- [What the task requires]: Return the lines below in which the string "topics" occurs.

- [Source records]:
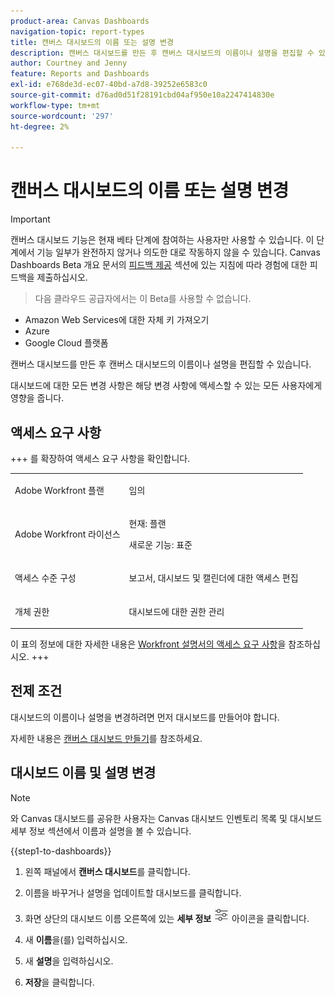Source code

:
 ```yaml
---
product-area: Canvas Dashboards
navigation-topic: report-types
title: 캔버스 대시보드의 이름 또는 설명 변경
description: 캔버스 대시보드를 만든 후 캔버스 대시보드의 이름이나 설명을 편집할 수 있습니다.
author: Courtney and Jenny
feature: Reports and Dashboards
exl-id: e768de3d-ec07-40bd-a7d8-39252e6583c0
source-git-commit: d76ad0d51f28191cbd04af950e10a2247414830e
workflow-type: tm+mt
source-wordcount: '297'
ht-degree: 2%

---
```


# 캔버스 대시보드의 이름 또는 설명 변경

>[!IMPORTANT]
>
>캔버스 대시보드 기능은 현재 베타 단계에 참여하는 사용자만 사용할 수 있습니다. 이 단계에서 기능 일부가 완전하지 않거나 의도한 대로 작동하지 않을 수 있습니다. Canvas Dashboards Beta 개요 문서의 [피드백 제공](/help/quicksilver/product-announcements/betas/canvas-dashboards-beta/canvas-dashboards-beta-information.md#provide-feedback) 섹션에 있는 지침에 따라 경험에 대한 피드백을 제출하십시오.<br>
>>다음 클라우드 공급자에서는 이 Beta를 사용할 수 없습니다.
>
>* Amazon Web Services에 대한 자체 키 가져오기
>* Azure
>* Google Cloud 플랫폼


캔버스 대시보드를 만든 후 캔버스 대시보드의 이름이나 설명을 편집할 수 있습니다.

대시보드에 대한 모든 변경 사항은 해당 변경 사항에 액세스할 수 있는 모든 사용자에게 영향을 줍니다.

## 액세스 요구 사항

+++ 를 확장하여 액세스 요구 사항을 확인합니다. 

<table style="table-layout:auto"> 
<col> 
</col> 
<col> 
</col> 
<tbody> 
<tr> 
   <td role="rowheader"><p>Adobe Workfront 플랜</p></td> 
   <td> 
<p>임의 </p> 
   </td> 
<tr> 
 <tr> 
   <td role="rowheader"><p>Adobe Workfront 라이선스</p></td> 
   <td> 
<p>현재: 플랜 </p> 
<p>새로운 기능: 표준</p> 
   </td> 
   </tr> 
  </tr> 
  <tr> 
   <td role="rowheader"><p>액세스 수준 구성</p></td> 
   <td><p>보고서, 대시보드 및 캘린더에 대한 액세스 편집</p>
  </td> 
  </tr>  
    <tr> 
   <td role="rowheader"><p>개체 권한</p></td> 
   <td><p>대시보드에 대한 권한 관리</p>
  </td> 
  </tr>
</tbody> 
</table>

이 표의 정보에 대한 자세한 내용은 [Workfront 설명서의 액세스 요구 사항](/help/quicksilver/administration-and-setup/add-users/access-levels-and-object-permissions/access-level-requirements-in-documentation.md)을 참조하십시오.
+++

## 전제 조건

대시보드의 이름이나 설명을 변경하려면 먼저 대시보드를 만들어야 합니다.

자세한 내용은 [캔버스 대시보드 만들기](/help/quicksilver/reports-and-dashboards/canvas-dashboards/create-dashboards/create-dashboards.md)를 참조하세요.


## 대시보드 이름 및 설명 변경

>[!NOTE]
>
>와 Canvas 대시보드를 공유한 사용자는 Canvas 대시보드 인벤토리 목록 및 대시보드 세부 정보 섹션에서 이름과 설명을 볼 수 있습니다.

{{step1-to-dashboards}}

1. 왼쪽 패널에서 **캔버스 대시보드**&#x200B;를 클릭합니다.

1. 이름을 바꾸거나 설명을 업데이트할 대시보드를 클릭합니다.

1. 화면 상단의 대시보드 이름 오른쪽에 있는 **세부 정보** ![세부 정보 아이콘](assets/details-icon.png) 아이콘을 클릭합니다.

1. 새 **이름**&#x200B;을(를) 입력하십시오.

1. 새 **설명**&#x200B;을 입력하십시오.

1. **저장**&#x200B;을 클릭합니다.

--

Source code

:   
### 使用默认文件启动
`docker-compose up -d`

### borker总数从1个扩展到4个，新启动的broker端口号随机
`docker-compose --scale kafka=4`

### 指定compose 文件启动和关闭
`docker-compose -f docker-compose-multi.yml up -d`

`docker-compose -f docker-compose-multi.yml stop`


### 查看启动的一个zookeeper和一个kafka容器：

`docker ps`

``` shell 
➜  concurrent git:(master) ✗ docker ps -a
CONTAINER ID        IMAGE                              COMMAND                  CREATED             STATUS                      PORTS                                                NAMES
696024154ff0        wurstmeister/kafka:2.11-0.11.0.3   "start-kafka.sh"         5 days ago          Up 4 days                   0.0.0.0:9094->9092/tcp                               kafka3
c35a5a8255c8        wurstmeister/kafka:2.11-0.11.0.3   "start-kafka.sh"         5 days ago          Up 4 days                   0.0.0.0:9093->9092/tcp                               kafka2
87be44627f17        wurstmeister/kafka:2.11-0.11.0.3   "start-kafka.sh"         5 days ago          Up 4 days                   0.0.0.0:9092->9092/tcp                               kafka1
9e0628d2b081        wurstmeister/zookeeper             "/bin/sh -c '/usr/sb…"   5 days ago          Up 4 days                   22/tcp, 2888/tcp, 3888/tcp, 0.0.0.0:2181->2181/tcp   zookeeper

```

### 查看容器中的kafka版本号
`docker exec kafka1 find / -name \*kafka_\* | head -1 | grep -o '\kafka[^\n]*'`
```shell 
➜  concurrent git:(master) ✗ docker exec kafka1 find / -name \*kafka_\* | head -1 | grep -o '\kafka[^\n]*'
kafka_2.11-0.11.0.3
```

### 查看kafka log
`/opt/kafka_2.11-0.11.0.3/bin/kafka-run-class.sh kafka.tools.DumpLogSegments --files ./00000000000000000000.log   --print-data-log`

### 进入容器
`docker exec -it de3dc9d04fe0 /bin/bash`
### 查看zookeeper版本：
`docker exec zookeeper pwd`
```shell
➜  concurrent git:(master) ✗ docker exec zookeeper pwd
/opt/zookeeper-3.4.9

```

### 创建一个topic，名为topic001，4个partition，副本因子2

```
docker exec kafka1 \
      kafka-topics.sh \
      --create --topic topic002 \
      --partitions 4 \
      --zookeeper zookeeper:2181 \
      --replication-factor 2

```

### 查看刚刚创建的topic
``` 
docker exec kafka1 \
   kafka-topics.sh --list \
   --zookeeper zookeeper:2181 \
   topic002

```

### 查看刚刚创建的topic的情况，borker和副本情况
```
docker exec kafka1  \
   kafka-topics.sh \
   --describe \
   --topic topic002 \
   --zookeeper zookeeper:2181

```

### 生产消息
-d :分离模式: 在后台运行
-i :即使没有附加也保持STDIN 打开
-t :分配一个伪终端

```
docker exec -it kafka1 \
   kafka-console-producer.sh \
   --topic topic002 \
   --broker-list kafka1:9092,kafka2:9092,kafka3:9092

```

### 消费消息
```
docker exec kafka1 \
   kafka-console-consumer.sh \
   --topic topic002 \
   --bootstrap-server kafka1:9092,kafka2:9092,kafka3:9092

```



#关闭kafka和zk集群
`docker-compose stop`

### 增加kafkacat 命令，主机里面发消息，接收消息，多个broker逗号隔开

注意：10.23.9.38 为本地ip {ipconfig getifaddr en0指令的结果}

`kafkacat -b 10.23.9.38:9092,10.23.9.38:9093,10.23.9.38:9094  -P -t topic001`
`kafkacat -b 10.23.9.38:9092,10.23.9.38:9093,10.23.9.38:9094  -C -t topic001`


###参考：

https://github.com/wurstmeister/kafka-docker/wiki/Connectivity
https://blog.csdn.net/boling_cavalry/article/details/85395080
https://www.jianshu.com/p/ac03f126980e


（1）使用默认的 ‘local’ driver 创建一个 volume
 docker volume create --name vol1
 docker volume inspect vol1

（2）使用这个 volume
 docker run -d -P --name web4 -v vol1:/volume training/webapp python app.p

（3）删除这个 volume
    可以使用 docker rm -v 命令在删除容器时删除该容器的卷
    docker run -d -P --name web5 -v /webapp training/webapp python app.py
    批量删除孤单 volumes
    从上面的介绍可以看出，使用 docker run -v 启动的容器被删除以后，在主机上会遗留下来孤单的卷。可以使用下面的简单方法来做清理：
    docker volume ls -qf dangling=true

--

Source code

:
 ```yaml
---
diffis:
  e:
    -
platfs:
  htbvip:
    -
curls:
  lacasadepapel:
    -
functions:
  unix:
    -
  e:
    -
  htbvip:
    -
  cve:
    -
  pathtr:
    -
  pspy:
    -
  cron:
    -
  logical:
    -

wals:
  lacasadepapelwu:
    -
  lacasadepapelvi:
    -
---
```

- [Response area]:
      kafka-topics.sh \
   kafka-topics.sh --list \
   kafka-topics.sh \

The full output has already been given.